EAR509 100W monobloc amps, made 1979, re-engineered 2003.
This is the only very untidily drawn schematic I could find for original EAR509 from 1979:-
There are many design problems with this amp.
I had two of these monoblocs brought to me by a customer who probably paid little for them. One had nearly
burned down a house, and was badly damaged by smoke and flames under the chassis. Someone else had tried
to fix it, but amazingly they managed to lose the burned out PT.
I wound a replacement with identical windings to those in the other undamaged channel, and I used GOSS E&I,
with same stack height, and using a matching bell end cover. This ran much cooler than the original other channel
so EAR had not used GOSS in their PTs. Notice the terrible bias pot arrangement which makes it very difficult to
set the bias properly. This is because the bias adjust network has 10k + 100k pot + 10k to divide the -160V
bias supply, so Vdc across 100k pot = 133Vdc.

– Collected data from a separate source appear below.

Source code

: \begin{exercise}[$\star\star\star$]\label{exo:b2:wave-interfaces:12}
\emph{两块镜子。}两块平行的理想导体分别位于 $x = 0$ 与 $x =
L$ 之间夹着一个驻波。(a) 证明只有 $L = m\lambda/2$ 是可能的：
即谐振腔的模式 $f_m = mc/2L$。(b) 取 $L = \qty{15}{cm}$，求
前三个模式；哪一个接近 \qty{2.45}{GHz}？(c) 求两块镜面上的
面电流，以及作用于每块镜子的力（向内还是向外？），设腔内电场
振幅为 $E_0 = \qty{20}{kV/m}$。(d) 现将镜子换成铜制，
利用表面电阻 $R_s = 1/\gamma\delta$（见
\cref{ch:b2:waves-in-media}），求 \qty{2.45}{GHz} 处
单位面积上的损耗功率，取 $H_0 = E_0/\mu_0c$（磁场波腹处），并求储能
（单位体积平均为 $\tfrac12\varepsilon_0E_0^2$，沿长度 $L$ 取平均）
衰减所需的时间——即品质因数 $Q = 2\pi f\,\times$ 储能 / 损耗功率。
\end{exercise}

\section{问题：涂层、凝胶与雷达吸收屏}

This means the range of Eg1 is far too big for a small rotation of pot,
which will make many owners very angry while they try in vain to set bias correctly, but find the tiniest pot rotation makes
tubes biased low or high, but rarely correct. This is compounded because for PL509 with such high Ea and Eg2,
the Eg1 grid bias then has to be made very negative to keep Ia low and below say 30mAdc.
Here is my much better schematic :-
EAR509-Turner-Audio.gif My schematic used the same tubes but with many changes to original schematic. The amp works the same way as original.
The function is in fact very much like a McIntosh amp, with output tubes working in what is wrongly called "unity gain"
where OPT primary winding for anode current is split into two equal turn windings each with CT, one at B+ and for anodes
and the other at 0Vdc for cathodes. Thus there is 50% CFB applied so that nominal gain is not unity, or 1.0, but over 1.0 and
less than 2.0. The amount of local NFB in output stage is about 12dB.
Unlike McIntosh, the screen +Vdc supply for PL509 is half the anode +Vdc at +520Vdc, and screens are fed Idc from a
CT winding with same turns and phase as the cathode winding, but using smaller wire size.
There is yet another winding with same turns and smaller wire size as for the cathode winding used to supply local
NFB to cathodes of 6AQ8 V3a+b, and 27dB GNFB from one end of the NFB winding to 12AX7 V1b.
Thus total NFB applied = 12dB + 10dB + 27dB = 49dB. This is an enormous total amount of NFB and 28 times more
than the usual 20 NFB used in many other tube power amps.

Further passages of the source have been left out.